My data looks like the following:
[
{
"name": "Scott",
"origin": "London",
"travel": [
{
"active": false,
"city": "Berlin",
"visited": "2020-02-01"
},
{
"active": true,
"city": "Prague",
"visited": "2020-02-15"
}
]
},
{
"name": "Lilly",
"origin": "London",
"travel": [
{
"active": true,
"city": "Scotland",
"visited": "2020-02-01"
}
]
}
]
I want to perform an aggregation where each top-level origin is a bucket, then a nested aggregation to see how many people are currently visiting each city. I therefore only care what the city is if active
is true
.
Using a filter, it will search the visited
array and return the complete array (both objects) if one has active
set to true. I do not want to include cities where active
is false.
Desired output:
{
"aggregations": {
"origin": {
"buckets": [
{
"key": "London",
"buckets": [
{
"key": "travel",
"doc_count": 2555,
"buckets": [
{
"key": "Scotland",
"doc_count": 1
},
{
"key": "Prague",
"doc_count": 1
}
]
}
]
}
]
}
}
}
Above I only have 2 counts of under the travel aggregation because only two travel objects have active set to true.

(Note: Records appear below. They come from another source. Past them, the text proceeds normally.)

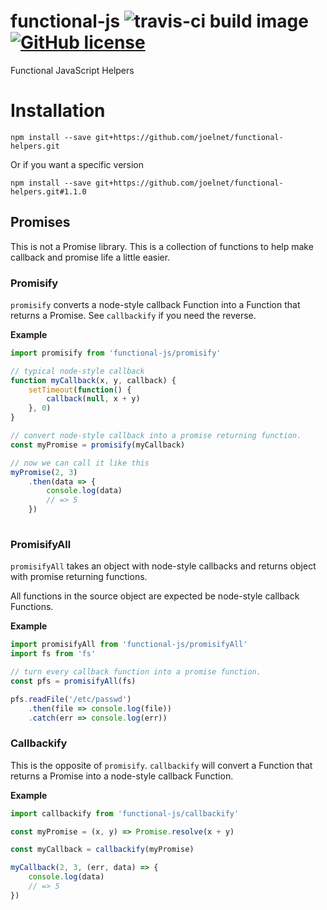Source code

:# functional-js ![travis-ci build image](https://travis-ci.org/joelnet/functional-js.svg?branch=master) [![GitHub license](https://img.shields.io/badge/license-MIT-blue.svg)](https://raw.githubusercontent.com/joelnet/functional-js/master/LICENSE)
Functional JavaScript Helpers

# Installation

`npm install --save git+https://github.com/joelnet/functional-helpers.git`

Or if you want a specific version

`npm install --save git+https://github.com/joelnet/functional-helpers.git#1.1.0`

## Promises

This is not a Promise library. This is a collection of functions to help make callback and promise life a little easier.

### Promisify

`promisify` converts a node-style callback Function into a Function that returns a Promise. See `callbackify` if you need the reverse.

**Example**

```js
import promisify from 'functional-js/promisify'

// typical node-style callback
function myCallback(x, y, callback) {
    setTimeout(function() {
        callback(null, x + y)
    }, 0)
}

// convert node-style callback into a promise returning function.
const myPromise = promisify(myCallback)

// now we can call it like this
myPromise(2, 3)
    .then(data => {
        console.log(data)
        // => 5
    })
    
```

### PromisifyAll

`promisifyAll` takes an object with node-style callbacks and returns object with promise returning functions.

All functions in the source object are expected be node-style callback Functions.

**Example**

```js
import promisifyAll from 'functional-js/promisifyAll'
import fs from 'fs'

// turn every callback function into a promise function.
const pfs = promisifyAll(fs)

pfs.readFile('/etc/passwd')
    .then(file => console.log(file))
    .catch(err => console.log(err))
```

### Callbackify

This is the opposite of `promisify`. `callbackify` will convert a Function that returns a Promise into a node-style callback Function.

**Example**

```js
import callbackify from 'functional-js/callbackify'

const myPromise = (x, y) => Promise.resolve(x + y)

const myCallback = callbackify(myPromise)

myCallback(2, 3, (err, data) => {
    console.log(data)
    // => 5
})

```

Currently, I have my aggregation set up like so:
{
"from": 0,
"aggs": {
"origin": {
"terms": {
"field": "origin"
},
"aggs": {
"travel": {
"filter": {
"term": {
"travel.active": true
}
},
"aggs": {
"city": {
"terms": {
"field": "city"
}
}
}
}
}
}
}
}
I have my top level aggregation on origin
, then a nested agg on the travel
array. Here I have a filter on travel.active = true
, then another nested agg to create buckets for each city.
In my aggregation, it's still producing Berlin
as a city, even though I'm filtering on active = true.
My guess is because it's allowing it as active: true
is true for one of the objects in the array.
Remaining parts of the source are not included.